Zonszein mengatakan Netanyahu – atau Menteri Pertahanan Yoav Gallant, yang mungkin memiliki pengaruh lebih besar terhadap keputusan untuk berperang – tidak menginginkan perang habis-habisan. Namun, katanya, jika mereka berpikir dapat melakukan serangan besar-besaran terhadap Lebanon tanpa memicu eskalasi yang signifikan, mereka mungkin meremehkan risikonya.
“Seluruh masalah ini sangat bermasalah, dan hal yang paling bertanggung jawab dan masuk akal adalah mencapai gencatan senjata dan kesepakatan penyanderaan di Gaza, yang akan segera meredakan situasi (di perbatasan Israel dengan Lebanon) di utara,” kata Zonszein.
Pilihan Hizbullah
Hizbullah kemungkinan akan menahan diri terhadap serangan besar Israel, tetapi akan berusaha membalasnya secara “proporsional,” kata Blanford.
Ia mencatat bahwa dari sudut pandang Hizbullah, pihaknya tidak melakukan kesalahan apa pun yang membenarkan eskalasi dari Israel dan responsnya akan bergantung pada serangan Israel.
Israel, katanya, dapat menargetkan komandan senior Hizbullah atau bahkan menyerang Dahiya, pinggiran kota Beirut dan benteng Hizbullah.
“Jika Israel menyerang Dahiya, saya tidak akan terkejut jika Hizbullah membalas dengan satu atau dua rudal yang diarahkan ke (kota Israel) Haifa (misalnya). Namun, balasannya akan sepadan dengan tujuan keseluruhan untuk meredakan situasi,” katanya kepada Al Jazeera.
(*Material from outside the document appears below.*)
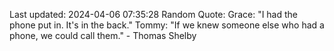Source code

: Last updated: 2024-04-06 07:35:28
Random Quote: Grace: "I had the phone put in. It's in the back."
Tommy: "If we knew someone else who had a phone, we could call them." - Thomas Shelby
Imad Salamey, seorang ilmuwan politik di Universitas Lebanon Amerika, menambahkan bahwa strategi jangka panjang Hizbullah tetap terkait dengan Gaza dan kelompok itu tidak mungkin menandatangani perjanjian gencatan senjata dengan Israel sampai penyelesaian dicapai di sana.
Ia yakin Hizbullah mungkin sudah bersiap menghadapi skenario pascakonflik dengan menyetujui untuk mematuhi Resolusi Perserikatan Bangsa-Bangsa 1701, yang disahkan setelah perang Israel-Hizbullah tahun 2006 dan menyerukan zona demiliterisasi antara Garis Biru dan Sungai Litani.
Yang pertama adalah garis demarkasi yang memisahkan Lebanon dari Israel dan Dataran Tinggi Golan, sedangkan yang terakhir adalah sungai besar yang mengalir ke selatan menuju perbatasan Lebanon-Israel.
“Baik Hizbullah maupun Israel kemungkinan besar akan mengklaim kemenangan dalam pengaturan selanjutnya untuk mempertahankan dukungan domestik masing-masing dan mencegah eskalasi lebih lanjut,” kata Salamey kepada Al Jazeera.